- Opening Delimiter -

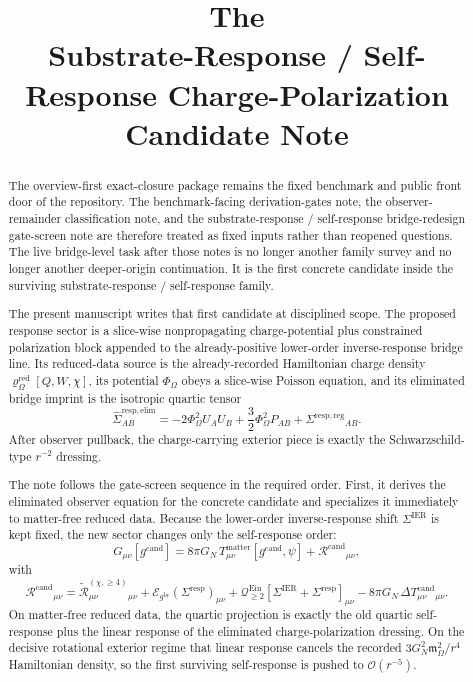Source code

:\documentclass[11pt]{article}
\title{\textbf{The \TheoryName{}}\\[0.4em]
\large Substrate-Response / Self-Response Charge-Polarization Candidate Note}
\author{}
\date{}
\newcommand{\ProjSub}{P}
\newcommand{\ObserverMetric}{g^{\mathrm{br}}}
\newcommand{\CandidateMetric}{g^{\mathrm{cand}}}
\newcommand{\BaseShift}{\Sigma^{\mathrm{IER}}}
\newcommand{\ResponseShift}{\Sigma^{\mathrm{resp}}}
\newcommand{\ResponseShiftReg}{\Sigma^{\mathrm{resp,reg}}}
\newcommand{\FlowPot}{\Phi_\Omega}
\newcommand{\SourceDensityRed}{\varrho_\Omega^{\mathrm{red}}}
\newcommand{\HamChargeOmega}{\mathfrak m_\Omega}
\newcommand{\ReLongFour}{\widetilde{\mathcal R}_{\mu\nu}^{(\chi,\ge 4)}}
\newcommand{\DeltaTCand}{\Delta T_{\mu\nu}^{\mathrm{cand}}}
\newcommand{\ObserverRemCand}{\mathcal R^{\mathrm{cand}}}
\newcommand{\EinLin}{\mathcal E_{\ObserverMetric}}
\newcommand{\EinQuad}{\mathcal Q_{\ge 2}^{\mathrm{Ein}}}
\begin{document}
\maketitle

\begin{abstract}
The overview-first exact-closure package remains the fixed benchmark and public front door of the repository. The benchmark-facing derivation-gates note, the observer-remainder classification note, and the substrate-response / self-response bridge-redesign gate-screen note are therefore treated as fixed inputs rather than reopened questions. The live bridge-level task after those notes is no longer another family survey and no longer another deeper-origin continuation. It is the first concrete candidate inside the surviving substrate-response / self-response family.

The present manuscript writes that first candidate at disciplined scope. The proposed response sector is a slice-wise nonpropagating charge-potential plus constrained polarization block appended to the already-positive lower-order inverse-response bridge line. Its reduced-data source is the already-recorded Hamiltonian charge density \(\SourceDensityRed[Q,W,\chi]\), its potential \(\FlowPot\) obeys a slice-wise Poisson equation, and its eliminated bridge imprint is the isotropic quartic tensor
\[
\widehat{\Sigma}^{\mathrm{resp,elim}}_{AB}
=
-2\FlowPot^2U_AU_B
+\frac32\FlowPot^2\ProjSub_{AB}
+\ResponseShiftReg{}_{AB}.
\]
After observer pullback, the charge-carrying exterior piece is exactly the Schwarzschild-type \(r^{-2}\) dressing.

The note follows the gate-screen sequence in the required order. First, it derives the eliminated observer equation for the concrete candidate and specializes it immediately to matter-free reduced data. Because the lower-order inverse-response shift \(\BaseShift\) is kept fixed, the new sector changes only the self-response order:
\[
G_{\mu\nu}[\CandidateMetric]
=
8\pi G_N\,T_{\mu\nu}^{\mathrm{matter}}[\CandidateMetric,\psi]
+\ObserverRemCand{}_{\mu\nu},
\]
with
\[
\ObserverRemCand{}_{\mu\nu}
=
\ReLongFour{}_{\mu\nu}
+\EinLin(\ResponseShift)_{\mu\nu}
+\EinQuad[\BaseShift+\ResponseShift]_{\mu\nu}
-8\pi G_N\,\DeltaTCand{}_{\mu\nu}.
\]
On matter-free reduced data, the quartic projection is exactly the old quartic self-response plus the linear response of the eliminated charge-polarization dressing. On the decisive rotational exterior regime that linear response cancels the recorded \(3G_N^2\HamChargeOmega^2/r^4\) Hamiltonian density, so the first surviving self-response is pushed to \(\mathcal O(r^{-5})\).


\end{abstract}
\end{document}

- Closing Delimiter -

Those lines of the records that contain the string "FlowPot" should be identified and copied.

\newcommand{\FlowPot}{\Phi_\Omega}
The present manuscript writes that first candidate at disciplined scope. The proposed response sector is a slice-wise nonpropagating charge-potential plus constrained polarization block appended to the already-positive lower-order inverse-response bridge line. Its reduced-data source is the already-recorded Hamiltonian charge density \(\SourceDensityRed[Q,W,\chi]\), its potential \(\FlowPot\) obeys a slice-wise Poisson equation, and its eliminated bridge imprint is the isotropic quartic tensor
-2\FlowPot^2U_AU_B
+\frac32\FlowPot^2\ProjSub_{AB}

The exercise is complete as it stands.